To do: Starting with the first line below, extract each line through the one that contains "в экономической области.**", inclusive, excluding pictures.
#####
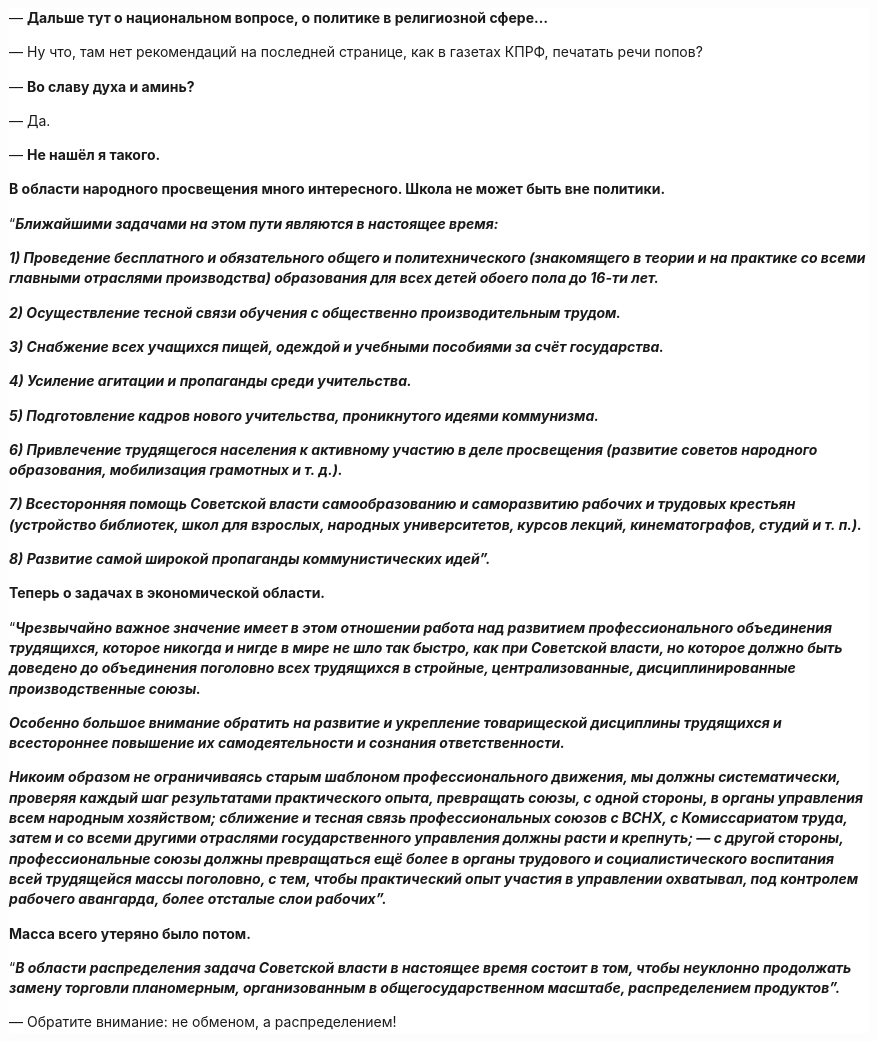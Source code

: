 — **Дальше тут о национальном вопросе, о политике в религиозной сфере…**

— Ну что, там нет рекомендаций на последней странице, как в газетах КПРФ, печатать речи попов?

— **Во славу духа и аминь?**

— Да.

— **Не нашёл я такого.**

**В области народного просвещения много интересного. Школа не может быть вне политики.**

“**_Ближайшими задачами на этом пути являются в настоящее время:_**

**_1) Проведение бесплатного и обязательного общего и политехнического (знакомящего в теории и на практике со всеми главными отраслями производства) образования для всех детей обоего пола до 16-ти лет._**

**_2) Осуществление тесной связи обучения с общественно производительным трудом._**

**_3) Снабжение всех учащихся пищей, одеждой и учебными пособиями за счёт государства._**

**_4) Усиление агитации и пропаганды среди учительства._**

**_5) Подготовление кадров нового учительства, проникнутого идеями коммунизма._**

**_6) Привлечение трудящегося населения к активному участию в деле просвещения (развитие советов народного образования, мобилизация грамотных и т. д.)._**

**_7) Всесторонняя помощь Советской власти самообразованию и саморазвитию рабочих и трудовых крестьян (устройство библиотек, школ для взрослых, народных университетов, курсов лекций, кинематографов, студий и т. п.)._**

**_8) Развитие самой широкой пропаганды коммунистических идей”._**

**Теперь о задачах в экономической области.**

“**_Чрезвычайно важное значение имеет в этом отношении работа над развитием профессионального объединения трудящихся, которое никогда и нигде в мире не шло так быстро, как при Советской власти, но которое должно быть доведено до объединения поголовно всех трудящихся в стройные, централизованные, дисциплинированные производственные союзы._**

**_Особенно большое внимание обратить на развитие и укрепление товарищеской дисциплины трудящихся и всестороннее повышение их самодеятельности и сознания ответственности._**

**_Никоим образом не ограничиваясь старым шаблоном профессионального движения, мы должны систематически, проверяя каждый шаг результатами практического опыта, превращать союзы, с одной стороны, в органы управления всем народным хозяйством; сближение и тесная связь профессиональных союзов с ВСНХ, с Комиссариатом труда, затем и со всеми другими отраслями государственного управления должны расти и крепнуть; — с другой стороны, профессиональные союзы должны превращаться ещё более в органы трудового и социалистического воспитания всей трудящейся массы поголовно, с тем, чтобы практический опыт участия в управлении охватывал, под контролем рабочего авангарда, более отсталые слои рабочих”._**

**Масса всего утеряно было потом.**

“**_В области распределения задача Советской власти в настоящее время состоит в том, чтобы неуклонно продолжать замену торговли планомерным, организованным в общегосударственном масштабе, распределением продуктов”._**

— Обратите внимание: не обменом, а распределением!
#####
Exercise result:
Source code

: — **Дальше тут о национальном вопросе, о политике в религиозной сфере…**

— Ну что, там нет рекомендаций на последней странице, как в газетах КПРФ, печатать речи попов?

— **Во славу духа и аминь?**

— Да.

— **Не нашёл я такого.**

**В области народного просвещения много интересного. Школа не может быть вне политики.**

“**_Ближайшими задачами на этом пути являются в настоящее время:_**

**_1) Проведение бесплатного и обязательного общего и политехнического (знакомящего в теории и на практике со всеми главными отраслями производства) образования для всех детей обоего пола до 16-ти лет._**

**_2) Осуществление тесной связи обучения с общественно производительным трудом._**

**_3) Снабжение всех учащихся пищей, одеждой и учебными пособиями за счёт государства._**

**_4) Усиление агитации и пропаганды среди учительства._**

**_5) Подготовление кадров нового учительства, проникнутого идеями коммунизма._**

**_6) Привлечение трудящегося населения к активному участию в деле просвещения (развитие советов народного образования, мобилизация грамотных и т. д.)._**

**_7) Всесторонняя помощь Советской власти самообразованию и саморазвитию рабочих и трудовых крестьян (устройство библиотек, школ для взрослых, народных университетов, курсов лекций, кинематографов, студий и т. п.)._**

**_8) Развитие самой широкой пропаганды коммунистических идей”._**

**Теперь о задачах в экономической области.**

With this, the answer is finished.